Salah satu metode penaklukan kehidupan materialsitik yang dapat dilakukan oleh seorang muslim, adalah menjadikan dirinya selalu ber-kun ma`allah.
Jika dia mampu menghidupkan hati untuk selalu bersama Allah, tentu kehidupannya akan selalu mengalir menuju arah yang positif.
Ketika bangun tidur, dibisikkan pada jiwanya: Hari ini engkau menjalani hidup dengan pengawasan penuh dari Allah, maka jangan melakukan sesuatu yang dapat menimbulkan murka Allah.
Setiap berbicara, dia rasakan dengan penuh kesadaran bahwa apa yang diucapkan pasti didengar langsung oleh Allah. Jika pembicaraan itu baik menurut pandangan Allah, maka diganjar pahala kebaikan pula.
Namun, jika yang dilontarkan, sekalipun baik menurut perkiraannya, tetapi ternyata buruk dalam pandangan Allah, karena bertentangan dengan syariat, maka kelak Allah tidak segan-segan menyiksanya.
Terkadang seseorang enggan mempelajari ajaran syariat dengan baik dan benar, dan berani menjalani hidupnya hanya mengandalkan akal pikiran.
Kemudian dalam kondisi tertentu dia mengukur sebuah kebaikan dengan standar pemikirannya, padahal jika ditelusuri, hasil pemikiran itu terkadang bertentangan dengan ajaran syariat.
Tentunya figur yang demikian ini, bukanlah kelompok yang ber-kun ma`allah.
Tetapi umat yang diberi predikat kun ma`allah adalah mereka yang mempelajari dan mengamalkan syariat sesuai dengan aturan mainnya, lantas menyerahkan seluruh hidupnya hanya untuk kepentingan ibadah kepada Allah
Artinya, jika seorang muslim rajin mengkaji ajaran syariat dan selalu berusaha mengamalkannya, disertai upaya mewarnai kehidupan dirinya dengan kun ma`allah, pasti Allah tidak akan membiarkan kehidupan orang itu jauh dari penjagaan dan bimbingan-NYA.
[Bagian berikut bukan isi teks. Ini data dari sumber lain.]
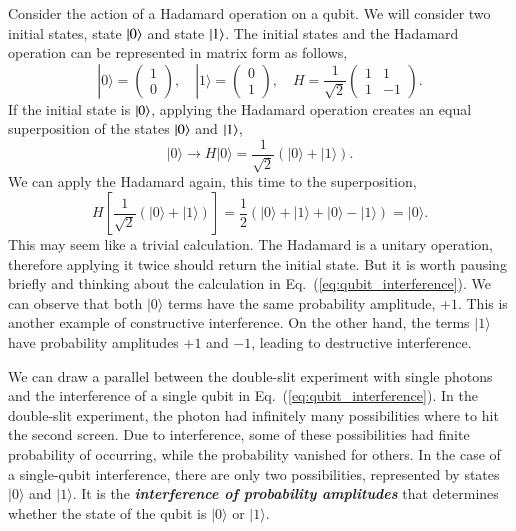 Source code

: Consider the action of a Hadamard operation on a qubit.
We will consider two initial states, state $\ket{0}$ and state $\ket{1}$.
The initial states and the Hadamard operation can be represented in matrix form as follows,
\begin{equation}
    |0\rangle = \begin{pmatrix} 1 \\ 0 \end{pmatrix}, \quad
    |1\rangle = \begin{pmatrix} 0 \\ 1 \end{pmatrix}, \quad
    H = \frac{1}{\sqrt{2}} \begin{pmatrix} 1 & 1 \\ 1 & -1 \end{pmatrix}.
\end{equation}
If the initial state is $\ket{0}$, applying the Hadamard operation creates an equal superposition of the states $\ket{0}$ and $\ket{1}$,
\begin{equation}
    |0\rangle \longrightarrow H|0\rangle=\frac{1}{\sqrt{2}}(|0\rangle+|1\rangle).
\end{equation}
We can apply the Hadamard again, this time to the superposition,
\begin{equation}
    H\left[\frac{1}{\sqrt{2}}(|0\rangle+|1\rangle)\right] = \frac{1}{2}(|0\rangle+|1\rangle+|0\rangle-|1\rangle) = |0\rangle.
    \label{eq:qubit_interference}
\end{equation}
This may seem like a trivial calculation.
The Hadamard is a unitary operation, therefore applying it twice should return the initial state.
But it is worth pausing briefly and thinking about the calculation in Eq.~(\ref{eq:qubit_interference}).
We can observe that both $|0\rangle$ terms have the same probability amplitude, $+1$.
This is another example of constructive interference.
On the other hand, the terms $|1\rangle$ have probability amplitudes $+1$ and $-1$, leading to destructive interference.

We can draw a parallel between the double-slit experiment with single photons and the interference of a single qubit in Eq.~(\ref{eq:qubit_interference}).
In the double-slit experiment, the photon had infinitely many possibilities where to hit the second screen.
Due to interference, some of these possibilities had finite probability of occurring, while the probability vanished for others.
In the case of a single-qubit interference, there are only two possibilities, represented by states $|0\rangle$ and $|1\rangle$.
It is the \textbf{\emph{interference of probability amplitudes}} that determines whether the state of the qubit is $|0\rangle$ or $|1\rangle$.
Bolehlah seorang muslim mengumpulkan harta duniawi, namun jangan sampai harta duniawi itu membelit kehidupannya, sehingga bertujuan akhir hanyalah harta, harta dan harta.
Barang siapa yang diberi Allah kelebihan harta, maka hendaklah dia nafkahkan untuk kepentingan ibadah, syiar agama dan kemaslahatan umat Islam.
Alangkah indah renungan Sayyidina Ali bin Abi Thalib berikut :
* Aku khawatir terhadap suatu masa yang rodanya dapat menggilas keimanan.
* Keyakinan hanya tinggal pemikiran yang tidak berbekas dalam perbuatan.
* Ada orang baik tapi tidak berakal, ada orang berakal tapi tidak beriman.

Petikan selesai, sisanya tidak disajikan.